“Saccage” de la dissolution, “technocrates” européens… Bruno Le Maire sort du silence un an après son départ de Bercy
|Aujourd’hui conseiller spécial d’ASML, groupe spécialisé dans les semi-conducteurs, l’ex-ministre de l’Économie d’Emmanuel Macron a donné son premier entretien à la presse depuis son départ du gouvernement.
23 septembre 2025 (Le Figaro) : Et il ne mâche pas ses mots, en particulier contre l’Union européenne.
Pour son premier entretien accordé à la presse depuis son départ du gouvernement il y a un an, Bruno Le Maire n’y va pas de main morte. Aujourd’hui conseiller spécial d’ASML, géant néerlandais des machines à graver les semi-conducteurs, celui qui est resté ministre de l’Économie sous Emmanuel Macron pendant sept ans tire à boulets rouges sur l’Europe, dans une interview donnée à L’Usine Nouvelle publiée ce lundi matin.

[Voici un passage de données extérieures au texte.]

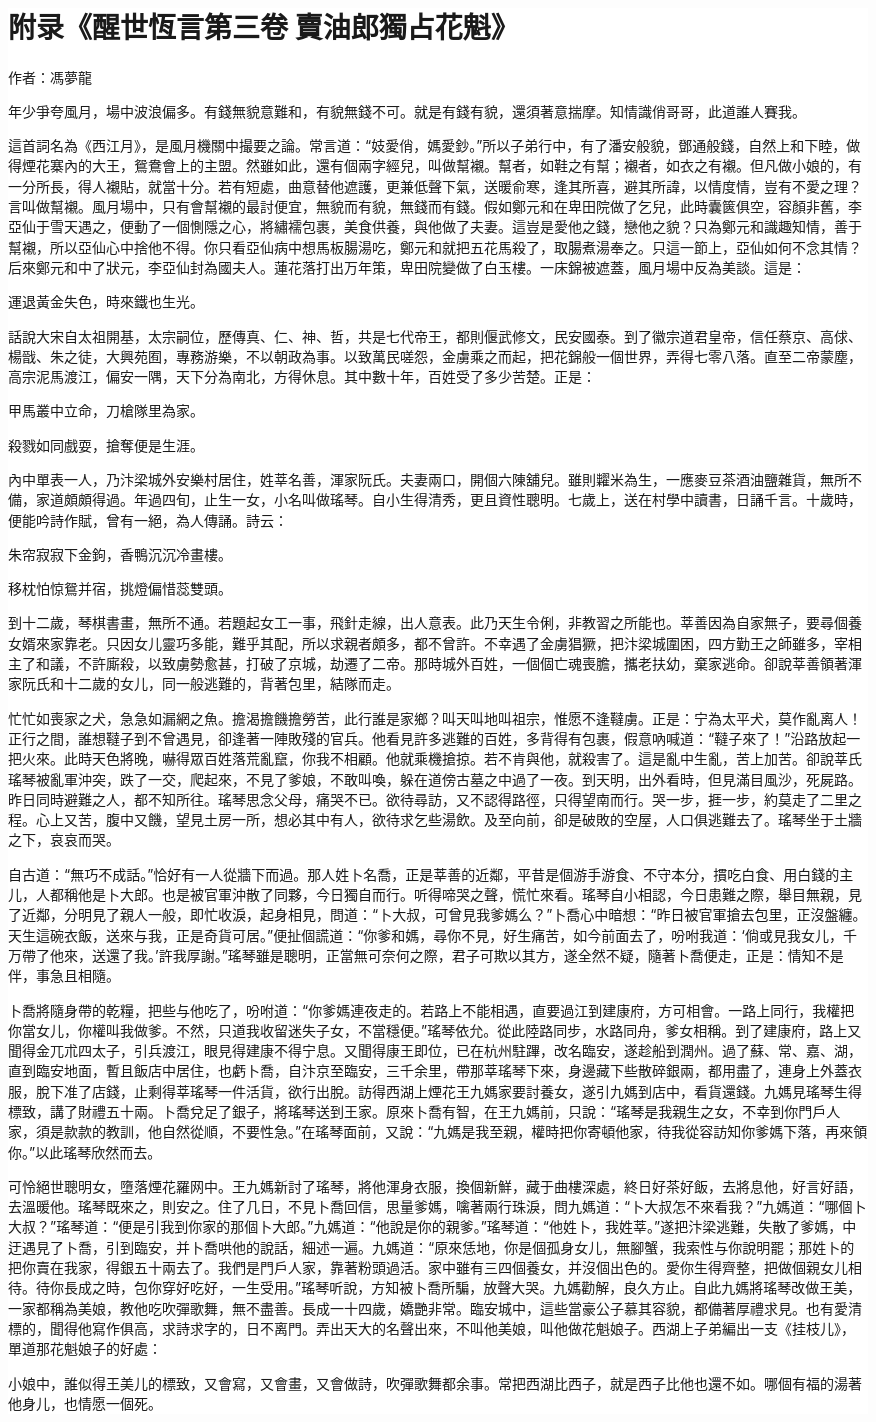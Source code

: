 # 附录《醒世恆言第三卷 賣油郎獨占花魁》

作者：馮夢龍

年少爭夸風月，場中波浪偏多。有錢無貌意難和，有貌無錢不可。就是有錢有貌，還須著意揣摩。知情識俏哥哥，此道誰人賽我。

這首詞名為《西江月》，是風月機關中撮要之論。常言道：“妓愛俏，媽愛鈔。”所以子弟行中，有了潘安般貌，鄧通般錢，自然上和下睦，做得煙花寨內的大王，鴛鴦會上的主盟。然雖如此，還有個兩字經兒，叫做幫襯。幫者，如鞋之有幫；襯者，如衣之有襯。但凡做小娘的，有一分所長，得人襯貼，就當十分。若有短處，曲意替他遮護，更兼低聲下氣，送暖俞寒，逢其所喜，避其所諱，以情度情，豈有不愛之理？言叫做幫襯。風月場中，只有會幫襯的最討便宜，無貌而有貌，無錢而有錢。假如鄭元和在卑田院做了乞兒，此時囊篋俱空，容顏非舊，李亞仙于雪天遇之，便動了一個惻隱之心，將繡襦包裹，美食供養，與他做了夫妻。這豈是愛他之錢，戀他之貌？只為鄭元和識趣知情，善于幫襯，所以亞仙心中捨他不得。你只看亞仙病中想馬板腸湯吃，鄭元和就把五花馬殺了，取腸煮湯奉之。只這一節上，亞仙如何不念其情？后來鄭元和中了狀元，李亞仙封為國夫人。蓮花落打出万年策，卑田院變做了白玉樓。一床錦被遮蓋，風月場中反為美談。這是：

運退黃金失色，時來鐵也生光。

話說大宋自太祖開基，太宗嗣位，歷傳真、仁、神、哲，共是七代帝王，都則偃武修文，民安國泰。到了徽宗道君皇帝，信任蔡京、高俅、楊戩、朱之徒，大興苑囿，專務游樂，不以朝政為事。以致萬民嗟怨，金虜乘之而起，把花錦般一個世界，弄得七零八落。直至二帝蒙塵，高宗泥馬渡江，偏安一隅，天下分為南北，方得休息。其中數十年，百姓受了多少苦楚。正是：

甲馬叢中立命，刀槍隊里為家。

殺戮如同戲耍，搶奪便是生涯。

內中單表一人，乃汴梁城外安樂村居住，姓莘名善，渾家阮氏。夫妻兩口，開個六陳舖兒。雖則糶米為生，一應麥豆茶酒油鹽雜貨，無所不備，家道頗頗得過。年過四旬，止生一女，小名叫做瑤琴。自小生得清秀，更且資性聰明。七歲上，送在村學中讀書，日誦千言。十歲時，便能吟詩作賦，曾有一絕，為人傳誦。詩云：

朱帘寂寂下金鉤，香鴨沉沉冷畫樓。

移枕怕惊鴛并宿，挑燈偏惜蕊雙頭。

到十二歲，琴棋書畫，無所不通。若題起女工一事，飛針走線，出人意表。此乃天生令俐，非教習之所能也。莘善因為自家無子，要尋個養女婿來家靠老。只因女儿靈巧多能，難乎其配，所以求親者頗多，都不曾許。不幸遇了金虜猖獗，把汴梁城圍困，四方勤王之師雖多，宰相主了和議，不許廝殺，以致虜勢愈甚，打破了京城，劫遷了二帝。那時城外百姓，一個個亡魂喪膽，攜老扶幼，棄家逃命。卻說莘善領著渾家阮氏和十二歲的女儿，同一般逃難的，背著包里，結隊而走。

忙忙如喪家之犬，急急如漏網之魚。擔渴擔饑擔勞苦，此行誰是家鄉？叫天叫地叫祖宗，惟愿不逢韃虜。正是：宁為太平犬，莫作亂离人！正行之間，誰想韃子到不曾遇見，卻逢著一陣敗殘的官兵。他看見許多逃難的百姓，多背得有包裹，假意吶喊道：“韃子來了！”沿路放起一把火來。此時天色將晚，嚇得眾百姓落荒亂竄，你我不相顧。他就乘機搶掠。若不肯與他，就殺害了。這是亂中生亂，苦上加苦。卻說莘氏瑤琴被亂軍沖突，跌了一交，爬起來，不見了爹娘，不敢叫喚，躲在道傍古墓之中過了一夜。到天明，出外看時，但見滿目風沙，死屍路。昨日同時避難之人，都不知所往。瑤琴思念父母，痛哭不已。欲待尋訪，又不認得路徑，只得望南而行。哭一步，捱一步，約莫走了二里之程。心上又苦，腹中又饑，望見土房一所，想必其中有人，欲待求乞些湯飲。及至向前，卻是破敗的空屋，人口俱逃難去了。瑤琴坐于土牆之下，哀哀而哭。

自古道：“無巧不成話。”恰好有一人從牆下而過。那人姓卜名喬，正是莘善的近鄰，平昔是個游手游食、不守本分，摜吃白食、用白錢的主儿，人都稱他是卜大郎。也是被官軍沖散了同夥，今日獨自而行。听得啼哭之聲，慌忙來看。瑤琴自小相認，今日患難之際，舉目無親，見了近鄰，分明見了親人一般，即忙收淚，起身相見，問道：“卜大叔，可曾見我爹媽么？”卜喬心中暗想：“昨日被官軍搶去包里，正沒盤纏。天生這碗衣飯，送來与我，正是奇貨可居。”便扯個謊道：“你爹和媽，尋你不見，好生痛苦，如今前面去了，吩咐我道：‘倘或見我女儿，千万帶了他來，送還了我。’許我厚謝。”瑤琴雖是聰明，正當無可奈何之際，君子可欺以其方，遂全然不疑，隨著卜喬便走，正是：情知不是伴，事急且相隨。

卜喬將隨身帶的乾糧，把些与他吃了，吩咐道：“你爹媽連夜走的。若路上不能相遇，直要過江到建康府，方可相會。一路上同行，我權把你當女儿，你權叫我做爹。不然，只道我收留迷失子女，不當穩便。”瑤琴依允。從此陸路同步，水路同舟，爹女相稱。到了建康府，路上又聞得金兀朮四太子，引兵渡江，眼見得建康不得宁息。又聞得康王即位，已在杭州駐蹕，改名臨安，遂趁船到潤州。過了蘇、常、嘉、湖，直到臨安地面，暫且飯店中居住，也虧卜喬，自汴京至臨安，三千余里，帶那莘瑤琴下來，身邊藏下些散碎銀兩，都用盡了，連身上外蓋衣服，脫下准了店錢，止剩得莘瑤琴一件活貨，欲行出脫。訪得西湖上煙花王九媽家要討養女，遂引九媽到店中，看貨還錢。九媽見瑤琴生得標致，講了財禮五十兩。卜喬兌足了銀子，將瑤琴送到王家。原來卜喬有智，在王九媽前，只說：“瑤琴是我親生之女，不幸到你門戶人家，須是款款的教訓，他自然從順，不要性急。”在瑤琴面前，又說：“九媽是我至親，權時把你寄頓他家，待我從容訪知你爹媽下落，再來領你。”以此瑤琴欣然而去。

可怜絕世聰明女，墮落煙花羅网中。王九媽新討了瑤琴，將他渾身衣服，換個新鮮，藏于曲樓深處，終日好茶好飯，去將息他，好言好語，去溫暖他。瑤琴既來之，則安之。住了几日，不見卜喬回信，思量爹媽，噙著兩行珠淚，問九媽道：“卜大叔怎不來看我？”九媽道：“哪個卜大叔？”瑤琴道：“便是引我到你家的那個卜大郎。”九媽道：“他說是你的親爹。”瑤琴道：“他姓卜，我姓莘。”遂把汴梁逃難，失散了爹媽，中迂遇見了卜喬，引到臨安，并卜喬哄他的說話，細述一遍。九媽道：“原來恁地，你是個孤身女儿，無腳蟹，我索性与你說明罷；那姓卜的把你賣在我家，得銀五十兩去了。我們是門戶人家，靠著粉頭過活。家中雖有三四個養女，并沒個出色的。愛你生得齊整，把做個親女儿相待。待你長成之時，包你穿好吃好，一生受用。”瑤琴听說，方知被卜喬所騙，放聲大哭。九媽勸解，良久方止。自此九媽將瑤琴改做王美，一家都稱為美娘，教他吃吹彈歌舞，無不盡善。長成一十四歲，嬌艷非常。臨安城中，這些當豪公子慕其容貌，都備著厚禮求見。也有愛清標的，聞得他寫作俱高，求詩求字的，日不离門。弄出天大的名聲出來，不叫他美娘，叫他做花魁娘子。西湖上子弟編出一支《挂枝儿》，單道那花魁娘子的好處：

小娘中，誰似得王美儿的標致，又會寫，又會畫，又會做詩，吹彈歌舞都余事。常把西湖比西子，就是西子比他也還不如。哪個有福的湯著他身儿，也情愿一個死。

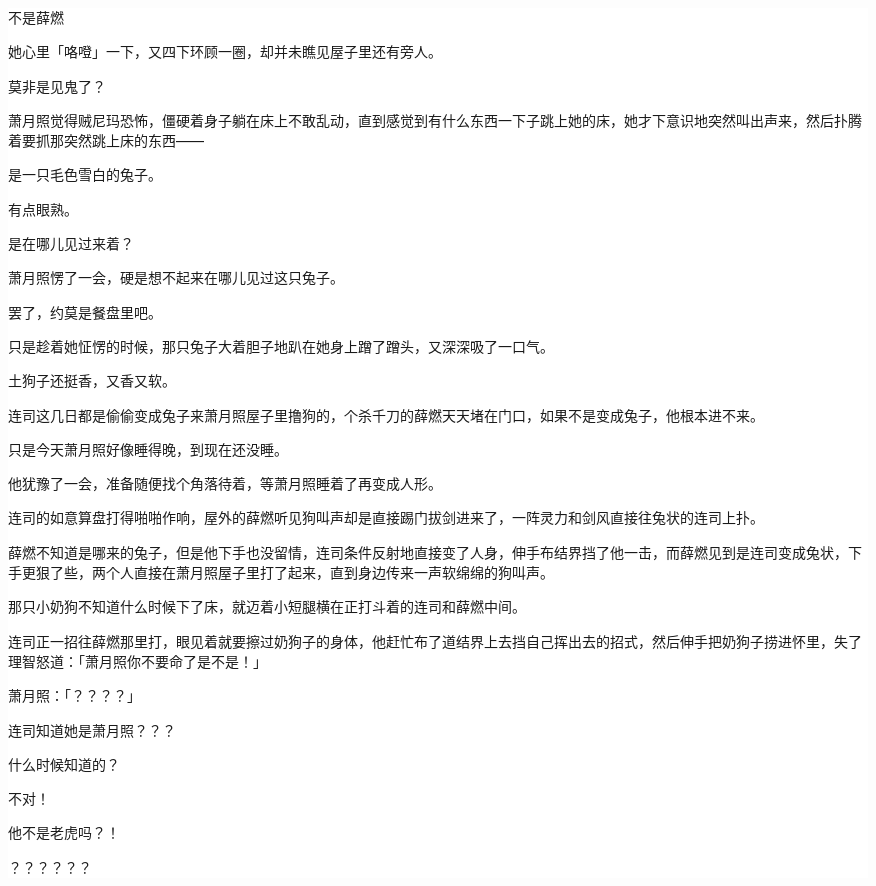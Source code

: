 不是薛燃


她心里「咯噔」一下，又四下环顾一圈，却并未瞧见屋子里还有旁人。


莫非是见鬼了？


萧月照觉得贼尼玛恐怖，僵硬着身子躺在床上不敢乱动，直到感觉到有什么东西一下子跳上她的床，她才下意识地突然叫出声来，然后扑腾着要抓那突然跳上床的东西——


是一只毛色雪白的兔子。


有点眼熟。


是在哪儿见过来着？


萧月照愣了一会，硬是想不起来在哪儿见过这只兔子。


罢了，约莫是餐盘里吧。


只是趁着她怔愣的时候，那只兔子大着胆子地趴在她身上蹭了蹭头，又深深吸了一口气。


土狗子还挺香，又香又软。


连司这几日都是偷偷变成兔子来萧月照屋子里撸狗的，个杀千刀的薛燃天天堵在门口，如果不是变成兔子，他根本进不来。


只是今天萧月照好像睡得晚，到现在还没睡。


他犹豫了一会，准备随便找个角落待着，等萧月照睡着了再变成人形。


连司的如意算盘打得啪啪作响，屋外的薛燃听见狗叫声却是直接踢门拔剑进来了，一阵灵力和剑风直接往兔状的连司上扑。


薛燃不知道是哪来的兔子，但是他下手也没留情，连司条件反射地直接变了人身，伸手布结界挡了他一击，而薛燃见到是连司变成兔状，下手更狠了些，两个人直接在萧月照屋子里打了起来，直到身边传来一声软绵绵的狗叫声。


那只小奶狗不知道什么时候下了床，就迈着小短腿横在正打斗着的连司和薛燃中间。


连司正一招往薛燃那里打，眼见着就要擦过奶狗子的身体，他赶忙布了道结界上去挡自己挥出去的招式，然后伸手把奶狗子捞进怀里，失了理智怒道：「萧月照你不要命了是不是！」


萧月照：「？？？？」


连司知道她是萧月照？？？


什么时候知道的？


不对！


他不是老虎吗？！


？？？？？？
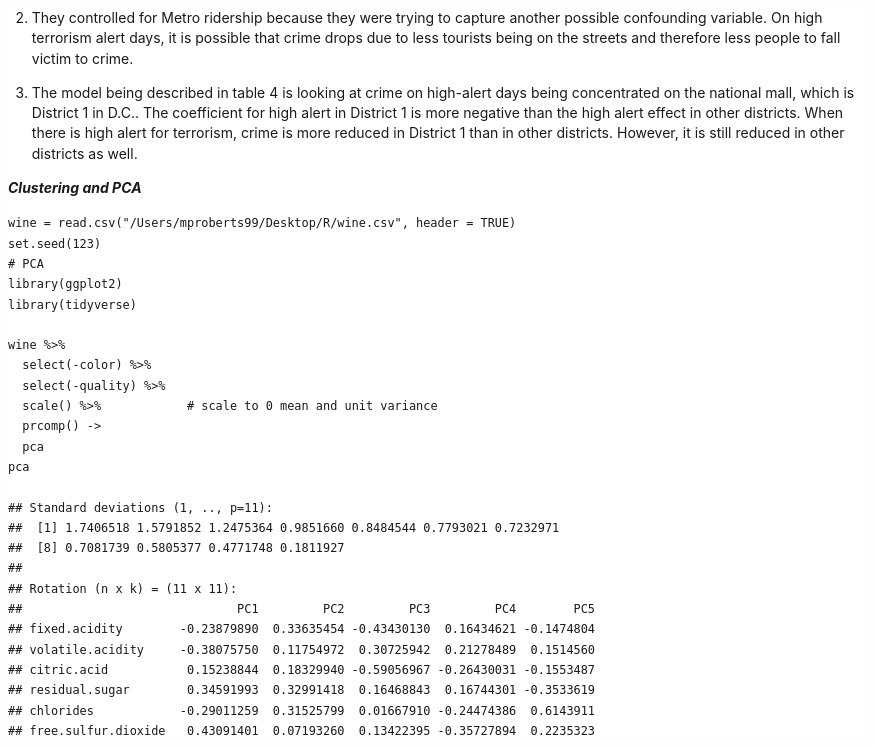 2.  They controlled for Metro ridership because they were trying to
    capture another possible confounding variable. On high terrorism
    alert days, it is possible that crime drops due to less tourists
    being on the streets and therefore less people to fall victim to
    crime.

3.  The model being described in table 4 is looking at crime on
    high-alert days being concentrated on the national mall, which is
    District 1 in D.C.. The coefficient for high alert in District 1 is
    more negative than the high alert effect in other districts. When
    there is high alert for terrorism, crime is more reduced in District
    1 than in other districts. However, it is still reduced in other
    districts as well.

***Clustering and PCA***

    wine = read.csv("/Users/mproberts99/Desktop/R/wine.csv", header = TRUE)
    set.seed(123)
    # PCA
    library(ggplot2)
    library(tidyverse)

    wine %>% 
      select(-color) %>% 
      select(-quality) %>%
      scale() %>%            # scale to 0 mean and unit variance
      prcomp() ->            
      pca    
    pca

    ## Standard deviations (1, .., p=11):
    ##  [1] 1.7406518 1.5791852 1.2475364 0.9851660 0.8484544 0.7793021 0.7232971
    ##  [8] 0.7081739 0.5805377 0.4771748 0.1811927
    ## 
    ## Rotation (n x k) = (11 x 11):
    ##                              PC1         PC2         PC3         PC4        PC5
    ## fixed.acidity        -0.23879890  0.33635454 -0.43430130  0.16434621 -0.1474804
    ## volatile.acidity     -0.38075750  0.11754972  0.30725942  0.21278489  0.1514560
    ## citric.acid           0.15238844  0.18329940 -0.59056967 -0.26430031 -0.1553487
    ## residual.sugar        0.34591993  0.32991418  0.16468843  0.16744301 -0.3533619
    ## chlorides            -0.29011259  0.31525799  0.01667910 -0.24474386  0.6143911
    ## free.sulfur.dioxide   0.43091401  0.07193260  0.13422395 -0.35727894  0.2235323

Victime d’un «cadre réglementaire excessif», c’est un «continent de la règle et de la normativité», dénonce-t-il. «Nous sommes dirigés par une bande de technocrates qui ne mesure pas la vitesse avec laquelle le monde se transforme», fustige-t-il.
Il y a urgence, notamment pour l’industrie du Vieux Continent, alerte Bruno Le Maire : «La technostructure bruxelloise est en train de tuer l’industrie européenne. Or le temps presse, il est minuit moins une : l’Europe est à l’arrêt et le reste du monde accélère. Si ne nous réagissons pas, nous risquons d’être rayés de la carte technologique du XXIe siècle.» Pour autant, la partie n’est pas perdue, selon l’ex-locataire de Bercy. Car le Vieux Continent a des atouts, positive-t-il. Celui, majeur, de la stabilité. Mais aussi «nos scientifiques, nos mathématiciens, nos laboratoires [qui] sont parmi les meilleurs de la planète». Autre force, les 450 millions de consommateurs qui représentent autant de débouchés. Sans parler «des atouts industriels». «Nous devons aussi nous imaginer comme un continent de production et pas comme un continent de consommateurs», lance Bruno Le Maire.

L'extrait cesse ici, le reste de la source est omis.